Your goal :: After locating the line that contains "6. Re-run make services" in the records below, write out exactly that line and each line after it through the one that contains "### ConsoleLogReceiver", and nothing else.

Material to process ::
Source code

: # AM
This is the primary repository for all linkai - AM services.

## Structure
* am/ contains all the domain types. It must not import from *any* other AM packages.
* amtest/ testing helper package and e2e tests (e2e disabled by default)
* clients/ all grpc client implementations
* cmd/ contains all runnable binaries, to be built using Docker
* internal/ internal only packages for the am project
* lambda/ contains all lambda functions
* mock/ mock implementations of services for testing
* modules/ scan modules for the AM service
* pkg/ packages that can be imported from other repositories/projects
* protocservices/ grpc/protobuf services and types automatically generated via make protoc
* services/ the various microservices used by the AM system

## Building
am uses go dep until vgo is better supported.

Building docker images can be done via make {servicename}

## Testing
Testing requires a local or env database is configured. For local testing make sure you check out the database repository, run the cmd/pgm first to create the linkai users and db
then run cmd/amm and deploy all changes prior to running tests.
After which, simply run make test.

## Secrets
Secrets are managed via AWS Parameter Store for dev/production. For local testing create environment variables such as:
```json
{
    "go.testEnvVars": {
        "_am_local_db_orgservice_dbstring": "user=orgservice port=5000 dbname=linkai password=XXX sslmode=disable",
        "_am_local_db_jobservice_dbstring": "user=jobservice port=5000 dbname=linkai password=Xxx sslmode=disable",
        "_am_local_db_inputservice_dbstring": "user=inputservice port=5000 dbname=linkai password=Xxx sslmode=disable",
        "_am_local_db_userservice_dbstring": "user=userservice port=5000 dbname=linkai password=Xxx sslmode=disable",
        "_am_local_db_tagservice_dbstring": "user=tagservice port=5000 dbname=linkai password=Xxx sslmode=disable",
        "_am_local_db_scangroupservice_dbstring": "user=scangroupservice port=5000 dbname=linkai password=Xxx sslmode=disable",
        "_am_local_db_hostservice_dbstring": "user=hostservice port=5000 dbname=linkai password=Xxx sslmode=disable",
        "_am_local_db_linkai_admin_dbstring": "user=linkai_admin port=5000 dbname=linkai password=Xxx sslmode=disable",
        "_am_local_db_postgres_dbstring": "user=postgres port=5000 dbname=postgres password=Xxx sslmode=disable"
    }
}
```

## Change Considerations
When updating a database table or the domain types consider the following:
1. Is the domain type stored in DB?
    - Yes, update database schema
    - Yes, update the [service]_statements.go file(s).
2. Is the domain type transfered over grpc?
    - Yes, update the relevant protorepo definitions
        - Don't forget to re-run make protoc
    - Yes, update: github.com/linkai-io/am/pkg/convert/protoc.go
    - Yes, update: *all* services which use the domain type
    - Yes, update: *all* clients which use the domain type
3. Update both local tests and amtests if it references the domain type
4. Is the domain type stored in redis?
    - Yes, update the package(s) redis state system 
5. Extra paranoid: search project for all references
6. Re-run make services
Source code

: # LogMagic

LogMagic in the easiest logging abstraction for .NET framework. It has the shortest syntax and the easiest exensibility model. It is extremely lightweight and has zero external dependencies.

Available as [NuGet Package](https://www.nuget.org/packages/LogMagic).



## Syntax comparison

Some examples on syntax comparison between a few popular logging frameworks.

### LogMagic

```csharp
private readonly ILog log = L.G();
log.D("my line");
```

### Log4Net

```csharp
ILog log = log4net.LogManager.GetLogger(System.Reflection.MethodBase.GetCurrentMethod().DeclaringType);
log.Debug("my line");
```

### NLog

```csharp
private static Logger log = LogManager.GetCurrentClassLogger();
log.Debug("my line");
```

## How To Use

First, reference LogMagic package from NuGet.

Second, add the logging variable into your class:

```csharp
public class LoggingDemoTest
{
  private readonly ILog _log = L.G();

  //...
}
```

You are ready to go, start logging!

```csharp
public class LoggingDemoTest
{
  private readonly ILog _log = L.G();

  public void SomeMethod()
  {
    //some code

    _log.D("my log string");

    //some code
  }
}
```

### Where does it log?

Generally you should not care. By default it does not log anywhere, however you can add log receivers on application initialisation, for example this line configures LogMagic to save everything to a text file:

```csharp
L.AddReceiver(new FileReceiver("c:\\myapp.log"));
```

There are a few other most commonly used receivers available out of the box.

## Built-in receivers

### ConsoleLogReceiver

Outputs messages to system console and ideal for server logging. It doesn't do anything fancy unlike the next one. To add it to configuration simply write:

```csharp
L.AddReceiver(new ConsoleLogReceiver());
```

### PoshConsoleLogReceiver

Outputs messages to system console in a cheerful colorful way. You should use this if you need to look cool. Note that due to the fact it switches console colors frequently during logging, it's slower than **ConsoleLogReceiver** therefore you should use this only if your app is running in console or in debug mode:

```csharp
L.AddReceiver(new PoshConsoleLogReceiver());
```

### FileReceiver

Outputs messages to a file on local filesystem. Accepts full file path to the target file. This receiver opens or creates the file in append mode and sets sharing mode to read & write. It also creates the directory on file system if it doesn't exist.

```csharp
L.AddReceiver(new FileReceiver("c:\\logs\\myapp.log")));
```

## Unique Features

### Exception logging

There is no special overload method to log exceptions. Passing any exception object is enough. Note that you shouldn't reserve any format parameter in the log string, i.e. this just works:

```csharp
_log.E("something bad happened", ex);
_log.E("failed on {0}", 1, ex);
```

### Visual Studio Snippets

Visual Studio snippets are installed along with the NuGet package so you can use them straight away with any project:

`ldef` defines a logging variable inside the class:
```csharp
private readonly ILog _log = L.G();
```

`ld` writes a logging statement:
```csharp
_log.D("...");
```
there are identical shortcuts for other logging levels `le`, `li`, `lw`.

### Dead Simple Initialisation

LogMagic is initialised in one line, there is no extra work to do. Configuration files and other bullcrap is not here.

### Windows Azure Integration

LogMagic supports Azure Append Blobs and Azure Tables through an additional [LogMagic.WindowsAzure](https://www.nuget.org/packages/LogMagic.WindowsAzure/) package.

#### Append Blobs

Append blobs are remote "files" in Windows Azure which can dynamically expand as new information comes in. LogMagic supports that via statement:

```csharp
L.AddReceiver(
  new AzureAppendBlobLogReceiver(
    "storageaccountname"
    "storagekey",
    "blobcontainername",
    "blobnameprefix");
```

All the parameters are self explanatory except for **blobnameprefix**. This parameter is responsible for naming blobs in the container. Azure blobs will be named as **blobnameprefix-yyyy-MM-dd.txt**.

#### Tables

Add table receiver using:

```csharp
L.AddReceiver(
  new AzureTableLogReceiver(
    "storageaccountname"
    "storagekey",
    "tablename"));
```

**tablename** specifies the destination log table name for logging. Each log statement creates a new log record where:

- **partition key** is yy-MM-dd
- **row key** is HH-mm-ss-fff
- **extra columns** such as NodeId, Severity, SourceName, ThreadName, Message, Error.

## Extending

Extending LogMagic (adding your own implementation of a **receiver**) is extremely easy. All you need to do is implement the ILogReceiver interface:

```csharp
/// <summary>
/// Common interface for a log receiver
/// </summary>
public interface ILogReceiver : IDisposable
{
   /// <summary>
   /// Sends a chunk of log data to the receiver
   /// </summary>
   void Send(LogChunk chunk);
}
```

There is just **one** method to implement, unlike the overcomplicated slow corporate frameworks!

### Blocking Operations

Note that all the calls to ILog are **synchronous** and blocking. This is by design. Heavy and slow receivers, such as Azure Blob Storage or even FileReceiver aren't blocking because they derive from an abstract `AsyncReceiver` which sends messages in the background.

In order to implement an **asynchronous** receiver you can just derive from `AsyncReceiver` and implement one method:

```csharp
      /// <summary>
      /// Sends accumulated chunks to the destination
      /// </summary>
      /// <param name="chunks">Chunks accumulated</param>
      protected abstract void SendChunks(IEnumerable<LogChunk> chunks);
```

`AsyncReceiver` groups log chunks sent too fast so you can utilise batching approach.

Answer box ::
6. Re-run make services
Source code

: # LogMagic

LogMagic in the easiest logging abstraction for .NET framework. It has the shortest syntax and the easiest exensibility model. It is extremely lightweight and has zero external dependencies.

Available as [NuGet Package](https://www.nuget.org/packages/LogMagic).



## Syntax comparison

Some examples on syntax comparison between a few popular logging frameworks.

### LogMagic

```csharp
private readonly ILog log = L.G();
log.D("my line");
```

### Log4Net

```csharp
ILog log = log4net.LogManager.GetLogger(System.Reflection.MethodBase.GetCurrentMethod().DeclaringType);
log.Debug("my line");
```

### NLog

```csharp
private static Logger log = LogManager.GetCurrentClassLogger();
log.Debug("my line");
```

## How To Use

First, reference LogMagic package from NuGet.

Second, add the logging variable into your class:

```csharp
public class LoggingDemoTest
{
  private readonly ILog _log = L.G();

  //...
}
```

You are ready to go, start logging!

```csharp
public class LoggingDemoTest
{
  private readonly ILog _log = L.G();

  public void SomeMethod()
  {
    //some code

    _log.D("my log string");

    //some code
  }
}
```

### Where does it log?

Generally you should not care. By default it does not log anywhere, however you can add log receivers on application initialisation, for example this line configures LogMagic to save everything to a text file:

```csharp
L.AddReceiver(new FileReceiver("c:\\myapp.log"));
```

There are a few other most commonly used receivers available out of the box.

## Built-in receivers

### ConsoleLogReceiver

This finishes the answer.